In a paper published in The Astrophysical Journal, scientists combined data from an Australian project called the Multi-Object Spectroscopic Emission Line (MOSEL) survey with a cosmological modelling program running simultaneously on some of the world’s largest supercomputers in order to glimpse the forces that create these ancient galactic monsters. By analysing how gases within galaxies move, it is possible to discover the proportion of stars made internally — and the proportion effectively cannibalised from elsewhere.

“We found that in old massive galaxies — those around 10 billion light years away from us — things move around in lots of different directions,” said study leader Dr Anshu Gupta, from the ARC Centre of Excellence for All Sky Astrophysics in 3 Dimensions (ASTRO 3D).
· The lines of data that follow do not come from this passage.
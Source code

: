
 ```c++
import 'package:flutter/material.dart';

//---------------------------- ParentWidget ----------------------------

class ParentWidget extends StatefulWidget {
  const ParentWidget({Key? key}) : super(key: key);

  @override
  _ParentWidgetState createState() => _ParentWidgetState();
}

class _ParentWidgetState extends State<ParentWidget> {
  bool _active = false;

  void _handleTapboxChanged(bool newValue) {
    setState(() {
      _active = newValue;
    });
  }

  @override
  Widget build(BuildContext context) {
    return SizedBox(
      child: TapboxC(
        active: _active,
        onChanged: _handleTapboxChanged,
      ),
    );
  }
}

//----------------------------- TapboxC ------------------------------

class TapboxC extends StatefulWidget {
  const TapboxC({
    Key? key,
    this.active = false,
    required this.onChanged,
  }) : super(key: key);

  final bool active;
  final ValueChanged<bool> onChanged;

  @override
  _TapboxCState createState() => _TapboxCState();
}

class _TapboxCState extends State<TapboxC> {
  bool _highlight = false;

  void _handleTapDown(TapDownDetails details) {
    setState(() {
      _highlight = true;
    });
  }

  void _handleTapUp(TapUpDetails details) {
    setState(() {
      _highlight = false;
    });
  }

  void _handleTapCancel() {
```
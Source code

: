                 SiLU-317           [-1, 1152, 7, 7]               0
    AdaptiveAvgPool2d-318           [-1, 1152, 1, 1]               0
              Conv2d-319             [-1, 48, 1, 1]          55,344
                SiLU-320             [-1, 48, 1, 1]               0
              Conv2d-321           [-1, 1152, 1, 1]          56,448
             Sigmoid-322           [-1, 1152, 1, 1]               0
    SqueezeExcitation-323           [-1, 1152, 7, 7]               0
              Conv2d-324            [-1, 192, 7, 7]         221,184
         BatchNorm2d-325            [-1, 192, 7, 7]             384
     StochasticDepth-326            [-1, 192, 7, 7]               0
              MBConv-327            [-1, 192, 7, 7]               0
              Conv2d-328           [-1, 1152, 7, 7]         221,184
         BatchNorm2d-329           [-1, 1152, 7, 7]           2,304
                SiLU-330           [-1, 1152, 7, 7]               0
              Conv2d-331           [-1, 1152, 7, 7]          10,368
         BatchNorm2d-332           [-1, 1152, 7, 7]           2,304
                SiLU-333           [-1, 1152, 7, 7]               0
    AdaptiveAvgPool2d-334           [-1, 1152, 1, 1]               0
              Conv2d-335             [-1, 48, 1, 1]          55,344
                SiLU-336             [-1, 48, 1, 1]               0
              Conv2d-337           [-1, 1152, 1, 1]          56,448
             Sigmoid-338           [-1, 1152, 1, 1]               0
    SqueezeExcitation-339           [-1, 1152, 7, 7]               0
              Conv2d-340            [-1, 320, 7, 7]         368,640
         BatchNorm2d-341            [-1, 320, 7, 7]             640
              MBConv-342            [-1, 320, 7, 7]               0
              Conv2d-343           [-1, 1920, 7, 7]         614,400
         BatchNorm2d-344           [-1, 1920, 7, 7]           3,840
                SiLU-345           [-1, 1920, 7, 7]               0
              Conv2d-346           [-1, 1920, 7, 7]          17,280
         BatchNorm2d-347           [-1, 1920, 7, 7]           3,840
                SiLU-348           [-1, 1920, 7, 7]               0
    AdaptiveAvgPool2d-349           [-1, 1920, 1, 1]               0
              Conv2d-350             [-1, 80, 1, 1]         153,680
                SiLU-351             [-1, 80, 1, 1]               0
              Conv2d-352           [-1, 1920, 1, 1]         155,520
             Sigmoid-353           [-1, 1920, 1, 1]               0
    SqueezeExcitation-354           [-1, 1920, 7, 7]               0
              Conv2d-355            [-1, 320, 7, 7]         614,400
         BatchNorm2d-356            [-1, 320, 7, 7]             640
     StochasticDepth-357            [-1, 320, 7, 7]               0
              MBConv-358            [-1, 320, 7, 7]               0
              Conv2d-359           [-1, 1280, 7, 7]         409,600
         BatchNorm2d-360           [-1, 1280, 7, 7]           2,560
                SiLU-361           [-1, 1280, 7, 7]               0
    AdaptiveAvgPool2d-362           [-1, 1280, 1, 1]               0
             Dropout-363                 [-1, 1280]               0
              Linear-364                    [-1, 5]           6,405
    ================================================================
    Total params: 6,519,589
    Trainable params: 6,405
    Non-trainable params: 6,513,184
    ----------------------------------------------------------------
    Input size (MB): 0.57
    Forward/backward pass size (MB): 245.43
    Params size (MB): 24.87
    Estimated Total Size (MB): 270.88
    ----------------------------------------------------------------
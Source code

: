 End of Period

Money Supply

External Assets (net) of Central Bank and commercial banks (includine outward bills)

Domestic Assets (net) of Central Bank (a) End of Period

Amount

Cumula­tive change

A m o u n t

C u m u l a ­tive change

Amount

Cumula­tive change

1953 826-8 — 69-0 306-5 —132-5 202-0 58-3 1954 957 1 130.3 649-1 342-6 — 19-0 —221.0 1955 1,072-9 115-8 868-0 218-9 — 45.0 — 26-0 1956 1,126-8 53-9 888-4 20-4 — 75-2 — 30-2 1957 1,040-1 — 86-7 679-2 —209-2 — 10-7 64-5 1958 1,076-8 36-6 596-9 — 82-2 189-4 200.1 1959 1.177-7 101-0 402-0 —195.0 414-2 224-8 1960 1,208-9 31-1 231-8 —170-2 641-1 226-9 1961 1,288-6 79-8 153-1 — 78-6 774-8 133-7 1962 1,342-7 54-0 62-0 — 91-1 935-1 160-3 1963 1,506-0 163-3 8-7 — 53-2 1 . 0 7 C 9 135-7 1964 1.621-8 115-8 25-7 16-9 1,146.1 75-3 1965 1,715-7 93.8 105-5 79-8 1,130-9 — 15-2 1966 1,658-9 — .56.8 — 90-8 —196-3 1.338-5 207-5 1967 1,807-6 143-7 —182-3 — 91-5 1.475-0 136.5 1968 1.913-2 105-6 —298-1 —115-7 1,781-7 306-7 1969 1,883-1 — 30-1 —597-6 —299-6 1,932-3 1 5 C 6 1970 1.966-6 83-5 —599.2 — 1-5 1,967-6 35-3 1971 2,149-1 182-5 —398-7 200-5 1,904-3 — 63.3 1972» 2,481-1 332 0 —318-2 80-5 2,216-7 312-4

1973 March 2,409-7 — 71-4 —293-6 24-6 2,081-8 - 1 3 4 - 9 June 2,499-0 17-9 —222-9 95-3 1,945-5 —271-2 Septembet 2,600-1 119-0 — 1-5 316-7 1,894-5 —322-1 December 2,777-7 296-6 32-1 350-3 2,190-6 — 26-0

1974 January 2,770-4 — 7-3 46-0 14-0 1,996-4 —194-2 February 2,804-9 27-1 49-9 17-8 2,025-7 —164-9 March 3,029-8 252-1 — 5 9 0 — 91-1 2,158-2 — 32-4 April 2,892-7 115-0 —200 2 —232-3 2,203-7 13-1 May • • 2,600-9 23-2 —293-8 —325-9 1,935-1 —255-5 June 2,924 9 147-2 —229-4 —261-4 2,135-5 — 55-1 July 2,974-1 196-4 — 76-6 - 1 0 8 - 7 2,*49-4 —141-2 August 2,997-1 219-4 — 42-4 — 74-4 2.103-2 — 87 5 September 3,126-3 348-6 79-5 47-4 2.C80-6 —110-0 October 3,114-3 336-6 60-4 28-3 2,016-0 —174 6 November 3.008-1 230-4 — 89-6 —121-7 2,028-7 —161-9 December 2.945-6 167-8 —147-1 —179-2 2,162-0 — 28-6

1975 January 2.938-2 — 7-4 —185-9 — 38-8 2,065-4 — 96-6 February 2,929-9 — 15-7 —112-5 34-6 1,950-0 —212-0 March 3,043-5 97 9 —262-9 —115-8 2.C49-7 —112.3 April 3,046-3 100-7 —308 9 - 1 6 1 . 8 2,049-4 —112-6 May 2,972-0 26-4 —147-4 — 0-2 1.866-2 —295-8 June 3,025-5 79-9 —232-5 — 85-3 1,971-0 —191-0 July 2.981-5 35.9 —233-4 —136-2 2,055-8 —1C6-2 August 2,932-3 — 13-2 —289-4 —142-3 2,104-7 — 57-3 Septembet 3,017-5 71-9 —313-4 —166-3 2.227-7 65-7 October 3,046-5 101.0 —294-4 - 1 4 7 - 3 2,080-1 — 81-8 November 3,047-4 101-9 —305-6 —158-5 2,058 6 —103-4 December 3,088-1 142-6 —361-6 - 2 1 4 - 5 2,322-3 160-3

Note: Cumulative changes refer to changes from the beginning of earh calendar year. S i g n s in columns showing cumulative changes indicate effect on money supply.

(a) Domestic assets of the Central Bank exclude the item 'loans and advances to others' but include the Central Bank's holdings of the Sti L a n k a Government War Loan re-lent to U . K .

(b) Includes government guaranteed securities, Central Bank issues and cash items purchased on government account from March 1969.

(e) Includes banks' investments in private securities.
“That strongly suggests that many of the stars within them have been acquired from outside. In other words, the big galaxies have been eating the smaller ones.”

Simulation showing distribution of dark matter density overlayed with the gas density. This image shows the gas channels connecting the central galaxy with its neighbours. Image credit: Gupta et al/ASTRO 3D/IllustrisTNG.

Because light takes time to travel through the universe, galaxies further away from the Milky Way are seen at an earlier point in their existence. Dr Gupta’s team found that observation and modelling of these very distant galaxies revealed much less variation in their internal movements.

“We then had to work out why ‘older’, closer big galaxies were so much more disordered than the ‘younger’, more distant ones,” said ASTRO 3D’s Dr Kim-Vy Tran, second author on the study.

“The most likely explanation is that in the intervening billions of years the surviving galaxies have grown fat and disorderly through incorporating smaller ones. I think of it as big galaxies having a constant case of the cosmic munchies.”

The team of scientists from Australia as well as the US, Canada, Mexico, Belgium and the Netherlands ran their modelling on a specially designed set of simulations known as IllustrisTNG — a multiyear, international project that aims to build a series of large cosmological models of how galaxies form. Dr Gupta said, “The modelling showed that younger galaxies have had less time to merge with other ones.

“This gives a strong clue to what happens during an important stage of their evolution.”